(Pictures paired with source code)

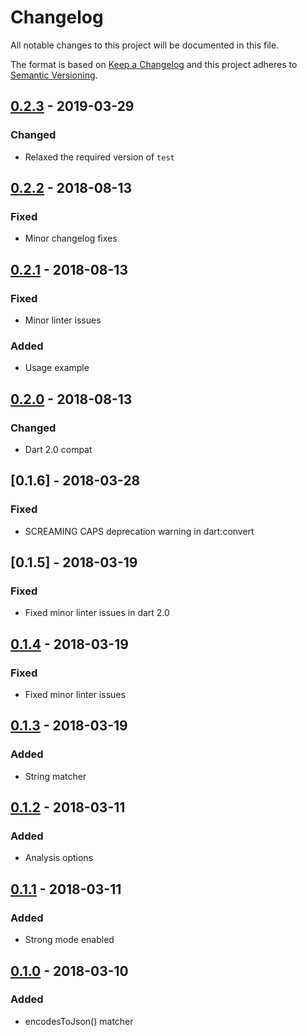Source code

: # Changelog
All notable changes to this project will be documented in this file.

The format is based on [Keep a Changelog](http://keepachangelog.com/en/1.0.0/)
and this project adheres to [Semantic Versioning](http://semver.org/spec/v2.0.0.html).

## [0.2.3] - 2019-03-29
### Changed
- Relaxed the required version of `test`

## [0.2.2] - 2018-08-13
### Fixed
- Minor changelog fixes

## [0.2.1] - 2018-08-13
### Fixed
- Minor linter issues
### Added
- Usage example

## [0.2.0] - 2018-08-13
### Changed
- Dart 2.0 compat

## [0.1.6] - 2018-03-28
### Fixed
- SCREAMING CAPS deprecation warning in dart:convert

## [0.1.5] - 2018-03-19
### Fixed
- Fixed minor linter issues in dart 2.0

## [0.1.4] - 2018-03-19
### Fixed
- Fixed minor linter issues

## [0.1.3] - 2018-03-19
### Added
- String matcher

## [0.1.2] - 2018-03-11
### Added
- Analysis options

## [0.1.1] - 2018-03-11
### Added
- Strong mode enabled

## [0.1.0] - 2018-03-10
### Added
- encodesToJson() matcher

[0.2.3]: https://github.com/f3ath/json-matcher/compare/0.2.2...0.2.3
[0.2.2]: https://github.com/f3ath/json-matcher/compare/0.2.1...0.2.2
[0.2.1]: https://github.com/f3ath/json-matcher/compare/0.2.0...0.2.1
[0.2.0]: https://github.com/f3ath/json-matcher/compare/0.1.4...0.2.0
[0.1.4]: https://github.com/f3ath/json-matcher/compare/0.1.3...0.1.4
[0.1.3]: https://github.com/f3ath/json-matcher/compare/0.1.2...0.1.3
[0.1.2]: https://github.com/f3ath/json-matcher/compare/0.1.1...0.1.2
[0.1.1]: https://github.com/f3ath/json-matcher/compare/0.1.0...0.1.1
[0.1.0]: https://github.com/f3ath/json-matcher/releases/tag/0.1.0
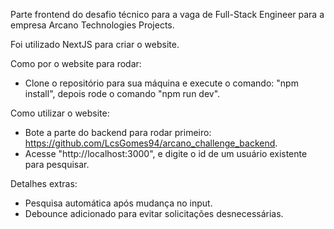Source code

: Parte frontend do desafio técnico para a vaga de Full-Stack Engineer para a empresa Arcano Technologies Projects.

Foi utilizado NextJS para criar o website.

Como por o website para rodar:
- Clone o repositório para sua máquina e execute o comando: "npm install", depois rode o comando "npm run dev".

Como utilizar o website:
- Bote a parte do backend para rodar primeiro: https://github.com/LcsGomes94/arcano_challenge_backend.
- Acesse "http://localhost:3000", e digite o id de um usuário existente para pesquisar.

Detalhes extras:
- Pesquisa automática após mudança no input.
- Debounce adicionado para evitar solicitações desnecessárias.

**Exercise description**
Tally up the lines above containing "this"; the number is the full answer.

**Task result**
2